Campaigners from Horrendous Hackney Road Closures Ltd (HHRC) took the council to court. They lodged a claim for a judicial review which alleged the council had not consulted enough and had failed to look at the impact on other roads, on air quality and on some people with protected characteristics.

They said: “LTNs have paralysed our neighbourhoods. Their roadblocks have impacted the work of our emergency services, left many elderly and disabled residents stranded in their homes, massively increased journey times, left people struggling to get to work, hospital appointments, care visits, and pushed many local businesses to the brink of failure.”

HHRC said the LTNs had transformed some streets: “Quiet residential, and even school streets, have become gridlocked, sometimes for hours at a time.

“The hum of stationary engines, the smell of fumes and blaring car horns of frustrated drivers have become all too familiar in many neighbourhoods.

“The council’s claim that these measures are creating a greener, safer, more child-friendly borough reads like a sick joke.”

However High Court judge Mr Justice Dove was not persuaded by their arguments.

One resident, Ellert Driessen, responded to the decision and explained that LTNs had changed their street: “We’ve lived on the same residential ‘main’ road, Graham Road, for over 30 years, a busy but perfectly liveable street.

“We raised a family here with three children and always walked the kids to school, used public transport and only drove long distances.

“From the moment 12 months ago when LTNs were implemented, our road is congested daily (except during lockdowns) for hours on end, six days a week.

“The court case judgement does not change the sad and unhealthy reality for Hackney’s residents.”

HHRC Ltd’s solicitor Bill Parry-Davies said: “Although HHRC Ltd’s challenge to the LTN strategy has so far failed, future decisions to make each road closure order permanent could still be individually challenged. But there have been dozens of such orders and contesting them would be a massive burden and expensive for the community and, indeed, for the council.

“Unless the strategy is overturned on appeal, or Hackney is persuaded to reverse the road closures, LTNs could become a fait accompli.”

The group is considering whether it should appeal, and if it can even afford to.

Town Hall transport boss Cllr Mete Coban said: “The Emergency Transport Plan aligns with the council’s aim to reduce toxic air pollution and reimagine the future of our neighbourhoods, but was produced in the wake of statutory guidance to reallocate road space for walking and cycling as part of the recovery from lockdown prompted by the coronavirus pandemic.

“We have always been clear that our ambitions and policies are about reducing toxic air pollution, and reimagining the future of our neighbourhoods.

“Around 40 per cent of traffic in Hackney passes through the borough without stopping, and our LTNs are focused on reclaiming our streets for local people and supporting them to safely walk, cycle and use public transport. “

He explained LTNs are part of the council’s response to the global climate emergency.

“LTNs are being rolled out under experimental traffic orders, which means that residents can share their views as the schemes are implemented,” he added.

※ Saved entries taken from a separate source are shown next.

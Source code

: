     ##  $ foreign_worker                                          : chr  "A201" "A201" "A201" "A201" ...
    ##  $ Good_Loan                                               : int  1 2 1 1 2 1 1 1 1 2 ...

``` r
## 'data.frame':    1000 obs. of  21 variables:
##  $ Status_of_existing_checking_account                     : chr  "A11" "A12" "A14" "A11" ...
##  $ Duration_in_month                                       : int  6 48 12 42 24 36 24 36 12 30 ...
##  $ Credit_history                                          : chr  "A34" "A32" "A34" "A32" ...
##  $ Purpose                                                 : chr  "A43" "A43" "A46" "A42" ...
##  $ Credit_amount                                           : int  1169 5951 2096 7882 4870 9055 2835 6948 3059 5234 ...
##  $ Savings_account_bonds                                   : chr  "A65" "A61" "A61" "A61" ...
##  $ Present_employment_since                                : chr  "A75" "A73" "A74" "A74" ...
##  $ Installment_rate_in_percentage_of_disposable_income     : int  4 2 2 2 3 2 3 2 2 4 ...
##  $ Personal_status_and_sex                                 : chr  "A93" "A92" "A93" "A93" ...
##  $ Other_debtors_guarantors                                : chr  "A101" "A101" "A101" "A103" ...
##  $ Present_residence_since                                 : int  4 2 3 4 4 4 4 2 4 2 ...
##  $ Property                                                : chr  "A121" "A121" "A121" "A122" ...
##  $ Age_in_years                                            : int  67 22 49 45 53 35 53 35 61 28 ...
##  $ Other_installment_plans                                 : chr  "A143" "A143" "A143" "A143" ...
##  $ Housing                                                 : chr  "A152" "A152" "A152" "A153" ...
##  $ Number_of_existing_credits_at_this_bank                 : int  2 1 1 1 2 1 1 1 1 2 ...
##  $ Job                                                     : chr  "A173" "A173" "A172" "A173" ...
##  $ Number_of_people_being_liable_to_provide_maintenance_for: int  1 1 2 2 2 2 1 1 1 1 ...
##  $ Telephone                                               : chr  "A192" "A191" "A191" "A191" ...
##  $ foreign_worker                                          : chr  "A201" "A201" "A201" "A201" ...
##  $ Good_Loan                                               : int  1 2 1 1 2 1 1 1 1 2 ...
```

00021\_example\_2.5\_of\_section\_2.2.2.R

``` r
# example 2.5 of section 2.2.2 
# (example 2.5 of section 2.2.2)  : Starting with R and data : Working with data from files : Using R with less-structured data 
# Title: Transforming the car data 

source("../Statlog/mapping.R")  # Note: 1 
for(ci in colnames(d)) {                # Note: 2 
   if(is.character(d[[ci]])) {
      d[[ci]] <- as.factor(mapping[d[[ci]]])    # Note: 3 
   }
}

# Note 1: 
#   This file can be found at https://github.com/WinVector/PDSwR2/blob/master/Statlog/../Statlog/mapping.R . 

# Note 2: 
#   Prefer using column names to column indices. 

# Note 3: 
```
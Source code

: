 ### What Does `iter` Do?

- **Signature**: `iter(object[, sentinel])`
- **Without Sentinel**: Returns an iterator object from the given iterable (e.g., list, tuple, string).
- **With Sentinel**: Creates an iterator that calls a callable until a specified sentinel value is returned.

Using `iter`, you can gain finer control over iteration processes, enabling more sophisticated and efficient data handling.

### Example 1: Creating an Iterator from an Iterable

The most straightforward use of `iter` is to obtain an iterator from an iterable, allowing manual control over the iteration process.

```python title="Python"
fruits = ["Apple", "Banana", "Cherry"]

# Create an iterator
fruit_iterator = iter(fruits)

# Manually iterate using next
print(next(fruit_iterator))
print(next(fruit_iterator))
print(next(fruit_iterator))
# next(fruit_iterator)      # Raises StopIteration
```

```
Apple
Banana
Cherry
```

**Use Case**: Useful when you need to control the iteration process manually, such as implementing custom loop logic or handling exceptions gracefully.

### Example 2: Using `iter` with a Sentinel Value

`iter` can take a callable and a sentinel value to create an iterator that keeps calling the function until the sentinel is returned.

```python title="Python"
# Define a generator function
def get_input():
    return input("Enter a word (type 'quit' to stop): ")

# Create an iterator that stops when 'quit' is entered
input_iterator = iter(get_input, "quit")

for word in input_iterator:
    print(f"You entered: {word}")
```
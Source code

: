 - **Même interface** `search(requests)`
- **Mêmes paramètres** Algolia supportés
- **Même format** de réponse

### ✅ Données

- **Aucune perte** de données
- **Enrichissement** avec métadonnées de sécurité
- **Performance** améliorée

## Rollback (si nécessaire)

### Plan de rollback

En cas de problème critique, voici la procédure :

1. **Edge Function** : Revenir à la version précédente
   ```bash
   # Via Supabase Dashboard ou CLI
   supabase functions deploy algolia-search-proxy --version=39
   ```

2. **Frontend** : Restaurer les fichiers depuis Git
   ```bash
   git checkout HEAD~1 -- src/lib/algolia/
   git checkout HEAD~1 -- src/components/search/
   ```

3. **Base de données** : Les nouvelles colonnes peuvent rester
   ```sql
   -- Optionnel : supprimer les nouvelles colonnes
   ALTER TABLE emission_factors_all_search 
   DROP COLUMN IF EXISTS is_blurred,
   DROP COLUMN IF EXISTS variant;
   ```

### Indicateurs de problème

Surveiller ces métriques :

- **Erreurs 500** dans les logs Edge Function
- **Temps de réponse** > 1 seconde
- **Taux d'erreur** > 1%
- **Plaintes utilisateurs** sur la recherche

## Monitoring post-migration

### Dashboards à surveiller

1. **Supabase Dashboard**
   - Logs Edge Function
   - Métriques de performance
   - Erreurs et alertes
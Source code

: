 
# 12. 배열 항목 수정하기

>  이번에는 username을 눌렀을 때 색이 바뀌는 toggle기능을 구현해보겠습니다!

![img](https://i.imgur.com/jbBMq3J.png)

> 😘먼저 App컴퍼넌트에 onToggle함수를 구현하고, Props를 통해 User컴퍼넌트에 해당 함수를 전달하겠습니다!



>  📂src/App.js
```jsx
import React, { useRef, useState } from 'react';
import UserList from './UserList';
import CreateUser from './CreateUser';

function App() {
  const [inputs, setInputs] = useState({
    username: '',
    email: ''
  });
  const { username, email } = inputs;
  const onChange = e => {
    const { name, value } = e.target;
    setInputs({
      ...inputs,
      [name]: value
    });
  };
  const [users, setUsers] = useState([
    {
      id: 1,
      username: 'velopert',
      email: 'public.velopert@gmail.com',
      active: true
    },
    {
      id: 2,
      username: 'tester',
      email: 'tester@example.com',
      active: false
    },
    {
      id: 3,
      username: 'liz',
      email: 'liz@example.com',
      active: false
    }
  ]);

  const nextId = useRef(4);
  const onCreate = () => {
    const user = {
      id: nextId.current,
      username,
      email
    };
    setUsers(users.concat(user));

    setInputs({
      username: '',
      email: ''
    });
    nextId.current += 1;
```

“Thousands of residents have had their say online and in writing during the engagement period for the first stage of our LTN programme. Residents can also continue to have their say online for newer LTNs.”

Last October, Conservative councillors attempted to put an “immediate end” to the LTNs, calling on the council to “go back to the drawing board”.

Cllrs Harvey Odze and Simche Steinberger urged the council to establish where LTNs “are actually wanted or required to solve a problem”.

In June this year, residents staged a protest outside Hackney Town Hall. They said LTNs shift traffic onto main roads and do nothing to tackle pollution.